WORK REQUEST: Please show every line from the entries that carries the word "What".

RECORDS FOR THE TASK:
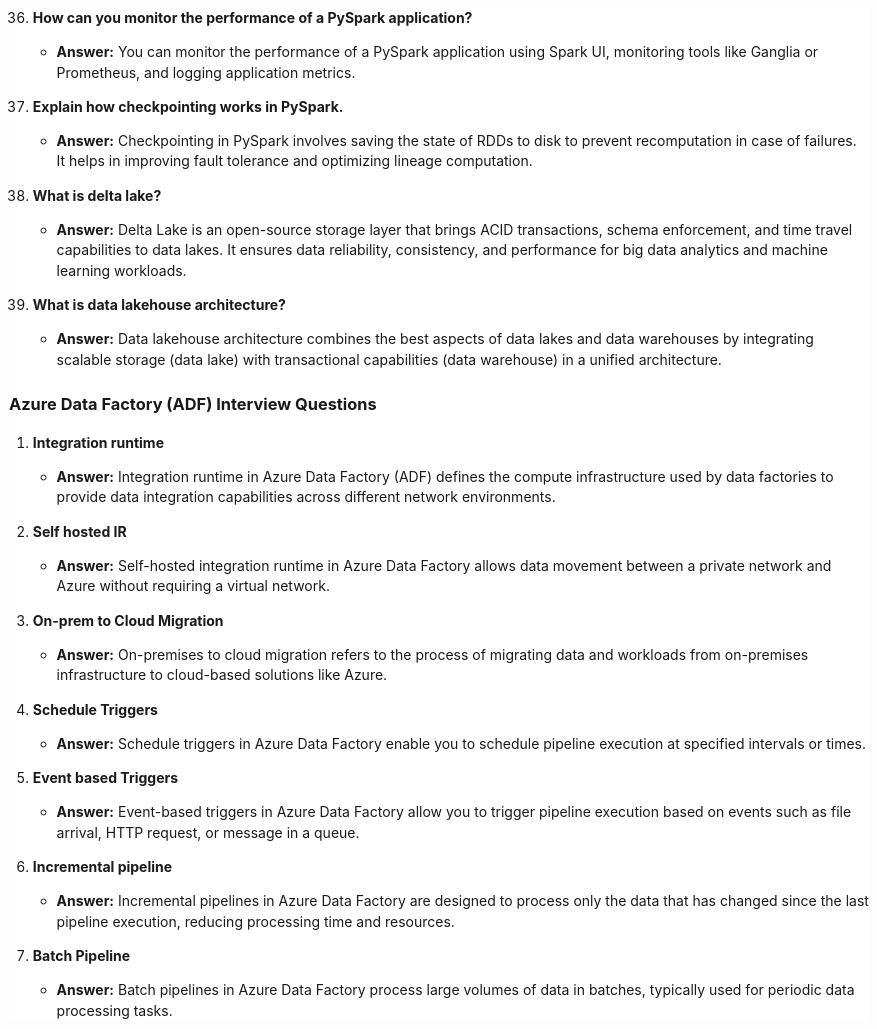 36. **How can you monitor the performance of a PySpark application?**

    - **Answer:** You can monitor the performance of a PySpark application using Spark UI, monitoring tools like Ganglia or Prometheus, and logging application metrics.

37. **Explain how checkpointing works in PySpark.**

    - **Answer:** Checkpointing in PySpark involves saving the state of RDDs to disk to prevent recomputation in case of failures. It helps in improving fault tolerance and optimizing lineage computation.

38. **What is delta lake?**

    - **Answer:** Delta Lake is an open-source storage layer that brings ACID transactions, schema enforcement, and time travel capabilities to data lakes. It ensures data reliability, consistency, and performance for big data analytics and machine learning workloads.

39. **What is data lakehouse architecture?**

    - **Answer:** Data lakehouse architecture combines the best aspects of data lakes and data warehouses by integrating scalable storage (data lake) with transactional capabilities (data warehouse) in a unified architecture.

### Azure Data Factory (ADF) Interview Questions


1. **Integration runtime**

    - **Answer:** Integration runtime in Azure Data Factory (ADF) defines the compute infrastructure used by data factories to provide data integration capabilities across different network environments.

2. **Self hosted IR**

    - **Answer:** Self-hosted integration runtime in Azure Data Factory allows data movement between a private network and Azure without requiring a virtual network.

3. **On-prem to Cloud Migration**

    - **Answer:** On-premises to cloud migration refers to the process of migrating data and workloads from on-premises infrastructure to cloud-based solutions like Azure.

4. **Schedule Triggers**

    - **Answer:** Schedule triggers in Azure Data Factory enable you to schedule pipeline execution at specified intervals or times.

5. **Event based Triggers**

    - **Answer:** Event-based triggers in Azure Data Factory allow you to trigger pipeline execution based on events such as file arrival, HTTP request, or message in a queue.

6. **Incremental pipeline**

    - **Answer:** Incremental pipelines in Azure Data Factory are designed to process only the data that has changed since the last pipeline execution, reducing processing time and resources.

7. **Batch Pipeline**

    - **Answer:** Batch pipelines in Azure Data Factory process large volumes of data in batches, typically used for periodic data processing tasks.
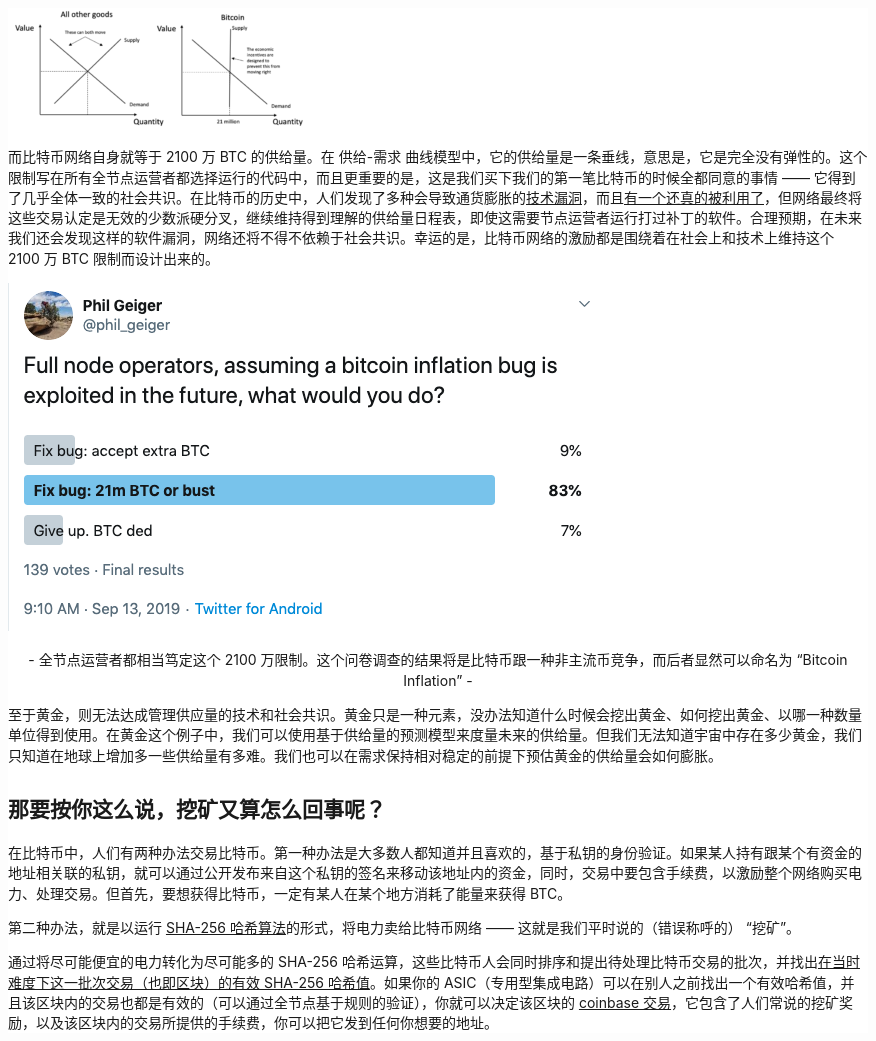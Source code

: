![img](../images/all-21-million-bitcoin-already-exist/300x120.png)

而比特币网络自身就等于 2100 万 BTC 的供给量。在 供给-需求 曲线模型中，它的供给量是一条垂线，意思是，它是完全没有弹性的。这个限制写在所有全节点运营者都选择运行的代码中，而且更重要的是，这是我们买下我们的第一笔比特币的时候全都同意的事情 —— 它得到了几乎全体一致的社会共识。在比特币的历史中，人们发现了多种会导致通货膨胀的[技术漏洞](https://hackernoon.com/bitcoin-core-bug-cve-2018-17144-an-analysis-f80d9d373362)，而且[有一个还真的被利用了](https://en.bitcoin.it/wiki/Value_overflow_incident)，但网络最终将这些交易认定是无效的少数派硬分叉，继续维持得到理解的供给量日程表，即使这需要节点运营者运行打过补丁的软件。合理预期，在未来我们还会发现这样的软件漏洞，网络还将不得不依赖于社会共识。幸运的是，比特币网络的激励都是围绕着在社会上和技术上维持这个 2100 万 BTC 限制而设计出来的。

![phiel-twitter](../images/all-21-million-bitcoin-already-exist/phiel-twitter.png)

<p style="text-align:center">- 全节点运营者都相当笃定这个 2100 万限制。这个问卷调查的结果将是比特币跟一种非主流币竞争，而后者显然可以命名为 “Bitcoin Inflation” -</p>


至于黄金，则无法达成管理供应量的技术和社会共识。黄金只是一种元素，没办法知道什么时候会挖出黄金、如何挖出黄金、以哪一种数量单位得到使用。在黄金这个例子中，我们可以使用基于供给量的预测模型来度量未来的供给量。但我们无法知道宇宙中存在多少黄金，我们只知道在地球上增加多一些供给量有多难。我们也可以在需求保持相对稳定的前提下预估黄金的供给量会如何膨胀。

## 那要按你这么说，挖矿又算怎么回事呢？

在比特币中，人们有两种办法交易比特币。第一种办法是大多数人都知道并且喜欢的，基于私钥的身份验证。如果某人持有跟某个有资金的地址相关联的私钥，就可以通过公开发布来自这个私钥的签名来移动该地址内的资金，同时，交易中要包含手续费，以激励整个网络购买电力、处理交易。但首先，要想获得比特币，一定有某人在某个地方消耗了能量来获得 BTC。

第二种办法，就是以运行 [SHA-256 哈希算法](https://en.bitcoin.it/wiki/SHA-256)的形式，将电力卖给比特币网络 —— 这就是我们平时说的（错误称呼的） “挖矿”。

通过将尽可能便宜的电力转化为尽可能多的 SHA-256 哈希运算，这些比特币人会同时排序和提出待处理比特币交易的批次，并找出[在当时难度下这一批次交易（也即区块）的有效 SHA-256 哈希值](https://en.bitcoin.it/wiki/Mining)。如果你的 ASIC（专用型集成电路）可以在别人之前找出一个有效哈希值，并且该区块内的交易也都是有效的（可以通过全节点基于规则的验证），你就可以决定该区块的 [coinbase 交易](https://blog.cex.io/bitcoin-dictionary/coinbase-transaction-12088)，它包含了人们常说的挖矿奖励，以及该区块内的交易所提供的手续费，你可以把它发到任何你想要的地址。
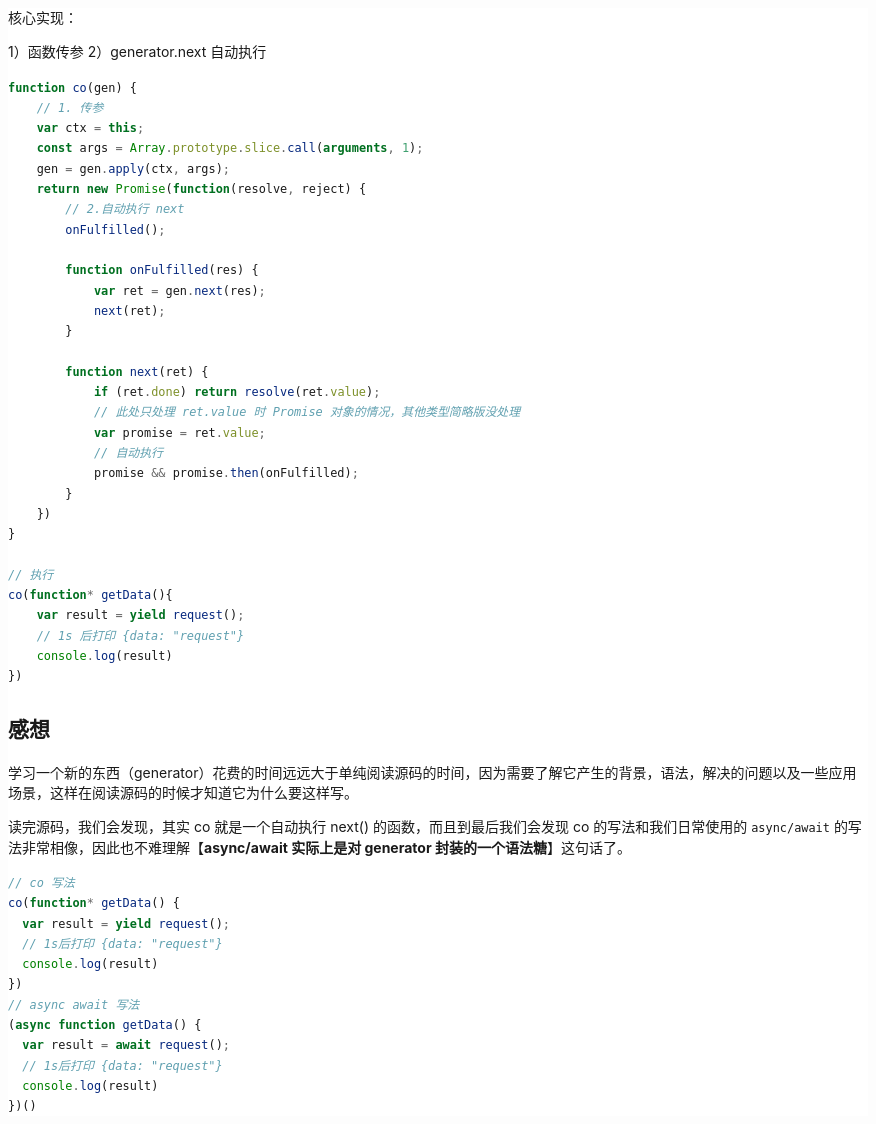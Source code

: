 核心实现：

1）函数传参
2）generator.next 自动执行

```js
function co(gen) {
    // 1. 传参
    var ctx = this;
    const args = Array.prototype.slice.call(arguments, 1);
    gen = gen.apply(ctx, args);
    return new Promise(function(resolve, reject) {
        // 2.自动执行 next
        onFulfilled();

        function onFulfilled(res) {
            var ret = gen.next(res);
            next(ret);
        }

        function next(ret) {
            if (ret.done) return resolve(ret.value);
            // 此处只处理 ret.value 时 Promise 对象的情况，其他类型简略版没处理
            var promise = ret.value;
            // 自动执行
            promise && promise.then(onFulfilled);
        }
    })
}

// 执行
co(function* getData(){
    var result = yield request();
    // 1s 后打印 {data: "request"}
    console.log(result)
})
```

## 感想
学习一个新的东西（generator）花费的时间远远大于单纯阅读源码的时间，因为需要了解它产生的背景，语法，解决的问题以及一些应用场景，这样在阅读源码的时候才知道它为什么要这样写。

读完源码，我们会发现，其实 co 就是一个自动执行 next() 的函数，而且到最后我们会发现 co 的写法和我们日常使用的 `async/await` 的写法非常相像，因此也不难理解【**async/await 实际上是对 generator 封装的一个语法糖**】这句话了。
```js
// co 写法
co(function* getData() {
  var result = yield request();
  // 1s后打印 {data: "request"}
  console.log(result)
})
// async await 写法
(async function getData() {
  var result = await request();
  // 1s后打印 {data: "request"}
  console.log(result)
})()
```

TASK RESPONSE:
38. **What is delta lake?**
39. **What is data lakehouse architecture?**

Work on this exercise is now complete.